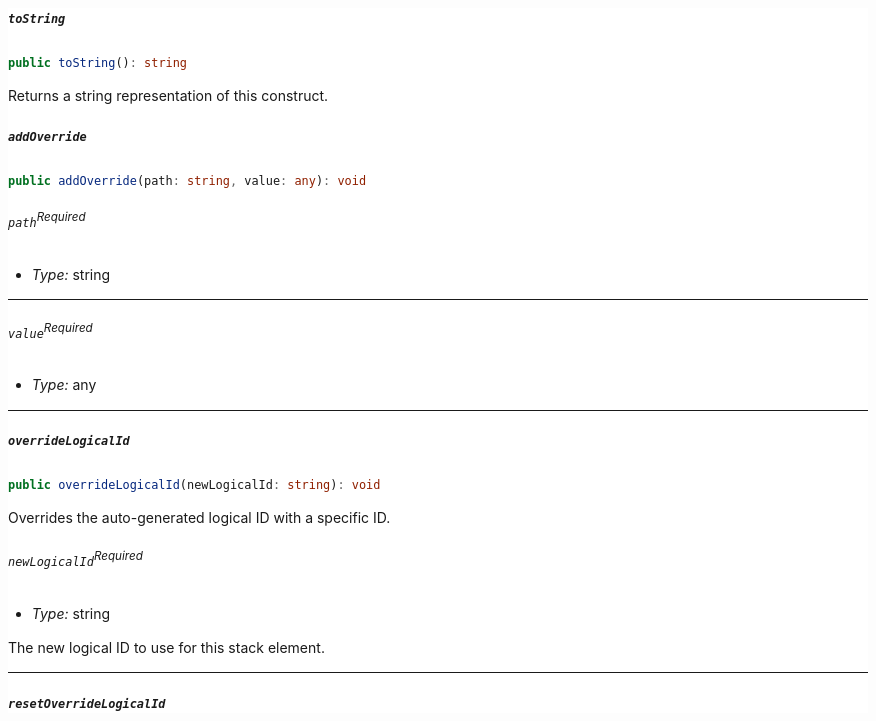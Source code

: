 
##### `toString` <a name="toString" id="rhizo-co-terraform-provider-oci.dataOciPsqlDefaultConfigurations.DataOciPsqlDefaultConfigurations.toString"></a>

```typescript
public toString(): string
```

Returns a string representation of this construct.

##### `addOverride` <a name="addOverride" id="rhizo-co-terraform-provider-oci.dataOciPsqlDefaultConfigurations.DataOciPsqlDefaultConfigurations.addOverride"></a>

```typescript
public addOverride(path: string, value: any): void
```

###### `path`<sup>Required</sup> <a name="path" id="rhizo-co-terraform-provider-oci.dataOciPsqlDefaultConfigurations.DataOciPsqlDefaultConfigurations.addOverride.parameter.path"></a>

- *Type:* string

---

###### `value`<sup>Required</sup> <a name="value" id="rhizo-co-terraform-provider-oci.dataOciPsqlDefaultConfigurations.DataOciPsqlDefaultConfigurations.addOverride.parameter.value"></a>

- *Type:* any

---

##### `overrideLogicalId` <a name="overrideLogicalId" id="rhizo-co-terraform-provider-oci.dataOciPsqlDefaultConfigurations.DataOciPsqlDefaultConfigurations.overrideLogicalId"></a>

```typescript
public overrideLogicalId(newLogicalId: string): void
```

Overrides the auto-generated logical ID with a specific ID.

###### `newLogicalId`<sup>Required</sup> <a name="newLogicalId" id="rhizo-co-terraform-provider-oci.dataOciPsqlDefaultConfigurations.DataOciPsqlDefaultConfigurations.overrideLogicalId.parameter.newLogicalId"></a>

- *Type:* string

The new logical ID to use for this stack element.

---

##### `resetOverrideLogicalId` <a name="resetOverrideLogicalId" id="rhizo-co-terraform-provider-oci.dataOciPsqlDefaultConfigurations.DataOciPsqlDefaultConfigurations.resetOverrideLogicalId"></a>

::::::

In the records above, find every line that contains the word "value" and copy it.

**EXERCISE OUTPUT**
public addOverride(path: string, value: any): void
###### `value`<sup>Required</sup> <a name="value" id="rhizo-co-terraform-provider-oci.dataOciPsqlDefaultConfigurations.DataOciPsqlDefaultConfigurations.addOverride.parameter.value"></a>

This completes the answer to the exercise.